In 2008, during sales negotiations in the footwear sector with the Humeau Beaupreau group, I felt Plasticana's identity was recognized. After that, the world leader in composite textiles, Serge Ferrari, included me in its Canatex yarn patent, which is still used today, particularly for making parasol canvas. But this time, it was about promoting the Plasticana brand name, and the merger with an industrial facility presented me with new responsibilities, as I had committed to representing the approach at international trade shows.
In 2009, a catalog of eight styles, unchanged to this day, was launched, all with names ending in Ana, the first name of my life partner.
Since 2015, I no longer provide this service, but I engage in “activism” by managing my generic website and, above all, my Chanvrorama newsletter on LinkedIn.
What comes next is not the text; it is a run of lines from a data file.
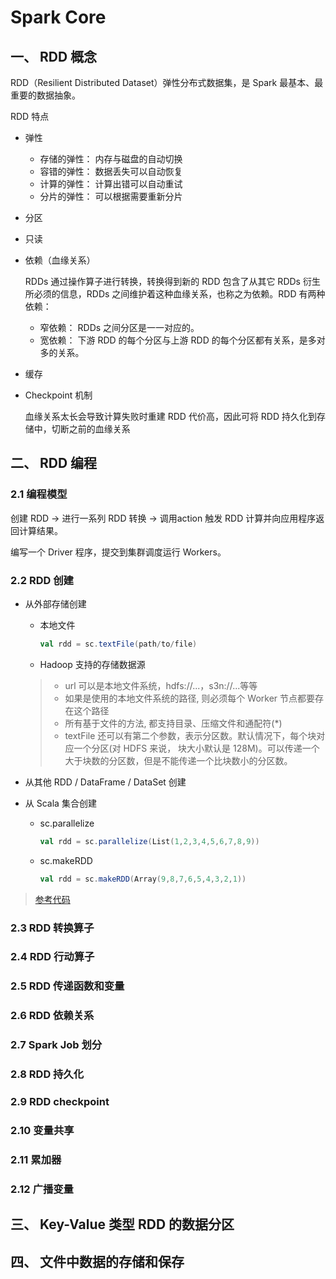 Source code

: # Spark Core

## 一、 RDD 概念

RDD（Resilient Distributed Dataset）弹性分布式数据集，是 Spark 最基本、最重要的数据抽象。

RDD 特点

* 弹性

  * 存储的弹性： 内存与磁盘的自动切换
  * 容错的弹性： 数据丢失可以自动恢复
  * 计算的弹性： 计算出错可以自动重试
  * 分片的弹性： 可以根据需要重新分片

* 分区

* 只读

* 依赖（血缘关系）

  RDDs 通过操作算子进行转换，转换得到新的 RDD 包含了从其它 RDDs 衍生所必须的信息，RDDs 之间维护着这种血缘关系，也称之为依赖。RDD 有两种依赖：

  * 窄依赖： RDDs 之间分区是一一对应的。
  * 宽依赖： 下游 RDD 的每个分区与上游 RDD 的每个分区都有关系，是多对多的关系。

* 缓存

* Checkpoint 机制

  血缘关系太长会导致计算失败时重建 RDD 代价高，因此可将 RDD 持久化到存储中，切断之前的血缘关系

## 二、 RDD 编程

### 2.1 编程模型

创建 RDD -> 进行一系列 RDD 转换 -> 调用action 触发 RDD 计算并向应用程序返回计算结果。

编写一个 Driver 程序，提交到集群调度运行 Workers。

### 2.2 RDD 创建

* 从外部存储创建

  * 本地文件

    ```scala
    val rdd = sc.textFile(path/to/file)
    ```

  * Hadoop 支持的存储数据源

  >* url 可以是本地文件系统，hdfs://...，s3n://...等等
  >* 如果是使用的本地文件系统的路径, 则必须每个 Worker 节点都要存在这个路径
  >* 所有基于文件的方法, 都支持目录、压缩文件和通配符(*)
  >* textFile 还可以有第二个参数，表示分区数。默认情况下，每个块对应一个分区(对 HDFS 来说， 块大小默认是 128M)。可以传递一个大于块数的分区数，但是不能传递一个比块数小的分区数。

* 从其他 RDD / DataFrame / DataSet 创建

* 从 Scala 集合创建

  * sc.parallelize

    ```scala
    val rdd = sc.parallelize(List(1,2,3,4,5,6,7,8,9))
    ```

  * sc.makeRDD

    ```scala
    val rdd = sc.makeRDD(Array(9,8,7,6,5,4,3,2,1))
    ```

> [参考代码](src/main/scala/com/jsgygujun/code/spark_core/create/CreateRDDExp.scala)

### 2.3 RDD 转换算子

### 2.4 RDD 行动算子

### 2.5 RDD 传递函数和变量

### 2.6 RDD 依赖关系

### 2.7 Spark Job 划分

### 2.8 RDD 持久化

### 2.9 RDD checkpoint

### 2.10 变量共享

### 2.11 累加器

### 2.12 广播变量

## 三、 Key-Value 类型 RDD 的数据分区

## 四、 文件中数据的存储和保存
Since 2005, I have defended the image of hemp used to manufacture materials, including textiles, construction, and plastics.
Are you a gardener? How do you wear your shoes?
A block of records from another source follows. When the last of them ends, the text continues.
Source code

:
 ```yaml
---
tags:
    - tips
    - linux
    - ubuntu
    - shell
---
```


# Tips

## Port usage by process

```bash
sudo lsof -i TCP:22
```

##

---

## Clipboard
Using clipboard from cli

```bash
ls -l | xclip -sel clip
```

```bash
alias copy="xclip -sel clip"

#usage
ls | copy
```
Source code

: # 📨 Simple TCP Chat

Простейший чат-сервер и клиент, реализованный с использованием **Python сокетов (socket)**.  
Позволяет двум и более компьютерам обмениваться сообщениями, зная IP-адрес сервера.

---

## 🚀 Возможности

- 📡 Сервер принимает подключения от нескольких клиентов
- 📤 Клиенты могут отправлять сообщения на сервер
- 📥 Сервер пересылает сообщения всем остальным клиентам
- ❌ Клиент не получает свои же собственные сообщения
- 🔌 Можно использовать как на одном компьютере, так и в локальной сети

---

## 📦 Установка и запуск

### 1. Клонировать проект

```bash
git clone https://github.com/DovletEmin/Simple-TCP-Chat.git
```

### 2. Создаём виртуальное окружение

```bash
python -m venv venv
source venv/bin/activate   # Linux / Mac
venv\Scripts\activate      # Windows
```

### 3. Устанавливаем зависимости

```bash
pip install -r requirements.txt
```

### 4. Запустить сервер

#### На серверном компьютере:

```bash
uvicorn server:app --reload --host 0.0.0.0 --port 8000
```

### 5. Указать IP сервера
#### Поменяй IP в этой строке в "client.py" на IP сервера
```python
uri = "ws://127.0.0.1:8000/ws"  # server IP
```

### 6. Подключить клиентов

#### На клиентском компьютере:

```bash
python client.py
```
Unfortunately, I don't grow potatoes and pumpkins in Paris! We are very lucky to have a tree-lined terrace with hazel, chestnut, maple, and more. It's a morale booster since our meager artist pensions force us to continue living in an apartment in a social housing building. It's the ideal place to wear the Opana open-toe clog. I've never worn the famous Gardana. In the summer, I wear the Méduse sandal on the sidewalks of Paris and Brittany, as well as my flip-flops from 20 years ago.
How did you feel when the brand suddenly “took over” New York and Brooklyn? Did you see it expand elsewhere first?
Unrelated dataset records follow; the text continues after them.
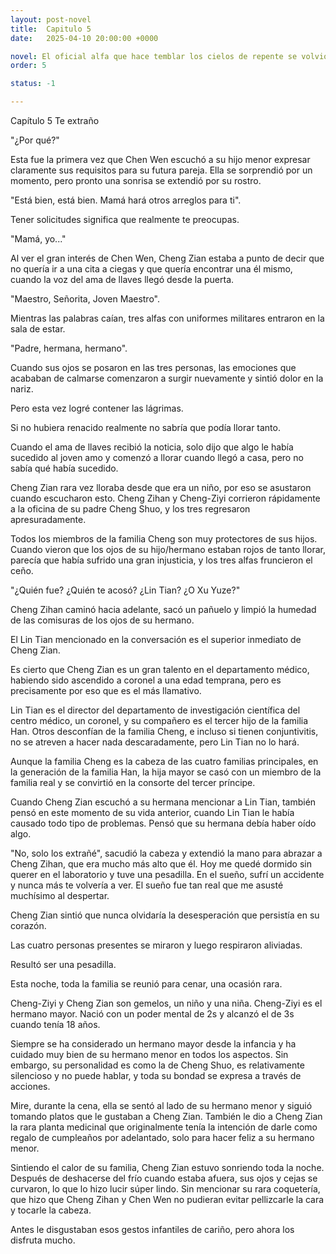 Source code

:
 ```yaml
---
layout: post-novel
title:  Capitulo 5
date:   2025-04-10 20:00:00 +0000

novel: El oficial alfa que hace temblar los cielos de repente se volvió dulce
order: 5

status: -1

---
```


Capítulo 5 Te extraño

"¿Por qué?"

Esta fue la primera vez que Chen Wen escuchó a su hijo menor expresar claramente sus requisitos para su futura pareja. Ella se sorprendió por un momento, pero pronto una sonrisa se extendió por su rostro.

"Está bien, está bien. Mamá hará otros arreglos para ti".

Tener solicitudes significa que realmente te preocupas.

"Mamá, yo..."

Al ver el gran interés de Chen Wen, Cheng Zian estaba a punto de decir que no quería ir a una cita a ciegas y que quería encontrar una él mismo, cuando la voz del ama de llaves llegó desde la puerta.

"Maestro, Señorita, Joven Maestro".

Mientras las palabras caían, tres alfas con uniformes militares entraron en la sala de estar.

"Padre, hermana, hermano".

Cuando sus ojos se posaron en las tres personas, las emociones que acababan de calmarse comenzaron a surgir nuevamente y sintió dolor en la nariz.

Pero esta vez logré contener las lágrimas.

Si no hubiera renacido realmente no sabría que podía llorar tanto.

Cuando el ama de llaves recibió la noticia, solo dijo que algo le había sucedido al joven amo y comenzó a llorar cuando llegó a casa, pero no sabía qué había sucedido.

Cheng Zian rara vez lloraba desde que era un niño, por eso se asustaron cuando escucharon esto. Cheng Zihan y Cheng-Ziyi corrieron rápidamente a la oficina de su padre Cheng Shuo, y los tres regresaron apresuradamente.

Todos los miembros de la familia Cheng son muy protectores de sus hijos. Cuando vieron que los ojos de su hijo/hermano estaban rojos de tanto llorar, parecía que había sufrido una gran injusticia, y los tres alfas fruncieron el ceño.

"¿Quién fue? ¿Quién te acosó? ¿Lin Tian? ¿O Xu Yuze?"

Cheng Zihan caminó hacia adelante, sacó un pañuelo y limpió la humedad de las comisuras de los ojos de su hermano.

El Lin Tian mencionado en la conversación es el superior inmediato de Cheng Zian.

Es cierto que Cheng Zian es un gran talento en el departamento médico, habiendo sido ascendido a coronel a una edad temprana, pero es precisamente por eso que es el más llamativo.

Lin Tian es el director del departamento de investigación científica del centro médico, un coronel, y su compañero es el tercer hijo de la familia Han. Otros desconfían de la familia Cheng, e incluso si tienen conjuntivitis, no se atreven a hacer nada descaradamente, pero Lin Tian no lo hará.

Aunque la familia Cheng es la cabeza de las cuatro familias principales, en la generación de la familia Han, la hija mayor se casó con un miembro de la familia real y se convirtió en la consorte del tercer príncipe.

Cuando Cheng Zian escuchó a su hermana mencionar a Lin Tian, también pensó en este momento de su vida anterior, cuando Lin Tian le había causado todo tipo de problemas. Pensó que su hermana debía haber oído algo.

"No, solo los extrañé", sacudió la cabeza y extendió la mano para abrazar a Cheng Zihan, que era mucho más alto que él. Hoy me quedé dormido sin querer en el laboratorio y tuve una pesadilla. En el sueño, sufrí un accidente y nunca más te volvería a ver. El sueño fue tan real que me asusté muchísimo al despertar.

Cheng Zian sintió que nunca olvidaría la desesperación que persistía en su corazón.

Las cuatro personas presentes se miraron y luego respiraron aliviadas.

Resultó ser una pesadilla.

Esta noche, toda la familia se reunió para cenar, una ocasión rara.

Cheng-Ziyi y Cheng Zian son gemelos, un niño y una niña. Cheng-Ziyi es el hermano mayor. Nació con un poder mental de 2s y alcanzó el de 3s cuando tenía 18 años.

Siempre se ha considerado un hermano mayor desde la infancia y ha cuidado muy bien de su hermano menor en todos los aspectos. Sin embargo, su personalidad es como la de Cheng Shuo, es relativamente silencioso y no puede hablar, y toda su bondad se expresa a través de acciones.

Mire, durante la cena, ella se sentó al lado de su hermano menor y siguió tomando platos que le gustaban a Cheng Zian. También le dio a Cheng Zian la rara planta medicinal que originalmente tenía la intención de darle como regalo de cumpleaños por adelantado, solo para hacer feliz a su hermano menor.

Sintiendo el calor de su familia, Cheng Zian estuvo sonriendo toda la noche. Después de deshacerse del frío cuando estaba afuera, sus ojos y cejas se curvaron, lo que lo hizo lucir súper lindo. Sin mencionar su rara coquetería, que hizo que Cheng Zihan y Chen Wen no pudieran evitar pellizcarle la cara y tocarle la cabeza.

Antes le disgustaban esos gestos infantiles de cariño, pero ahora los disfruta mucho.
I didn't immediately make the connection with Emily Bode's fashion show and Salter House in Brooklyn—the first distributor of Plasticana shoes. Emily asked me for two models, ten days before her Paris Fashion Week show in January 2020: the Gardana sandal and clog. It was the latter that caught the eye of a GQ journalist, Gerald Ortiz, who then put himself on display wearing Prince of Wales trousers a few months later. Then the virus spread to Brooklyn and then to the main neighborhoods of the Global Village!!! I really liked that Brooklyn, the neighborhood where the original Henry Miller lived a century ago, was once again the scene of all this daring!
In the past, there was indeed an initial craze for the entire range of shoes in Japan in 2010 and in Sweden. But not to this extent.
Do you wear your shoes with socks? Do your feet sometimes get hot?
I don't wear those clogs! The jellies, yes, I wear socks to protect my feet from the dirt on the sidewalks.
How do you feel about the descriptions some people have used to describe your shoes, like “freaky,” and I believe I called them “booger-colored…”
Yes, yes, Emilia, you're also original with your post-nasal color references!! I don't remember any comments of surprise regarding the appearance from journalists in the early period (2002-2008). People had the reflex to pick up the shoe and sniff it curiously to check if it smelled like traditional plastic. (Indeed, there's often a characteristic licorice smell!) On the other hand, the ritual question I was asked when I was selling directly was: "Can you smoke these?"
How has the brand evolved since 1998? Where do you hope to see it in the next decade? Are you currently working on a new project that you're passionate about?
The brand's evolution isn't what I had hoped for: I envisioned a happy union of manufacturers with their specific product lines, complementing each other, reinforcing the strength of the Plasticana brand image through the variety of applications. The monopolization of the footwear sector must be reduced. I would be inclined to return to my first love of leather goods, and I'm attracted to a new style of multi-functional basket. Get back to me on it!
And for this decade, because of my "advanced age," I am especially concerned about the transfer of ownership of the Plasticana brand to the right and proper entity. There, I'm not being very original!!

This conversation was translated from French to English by a robot.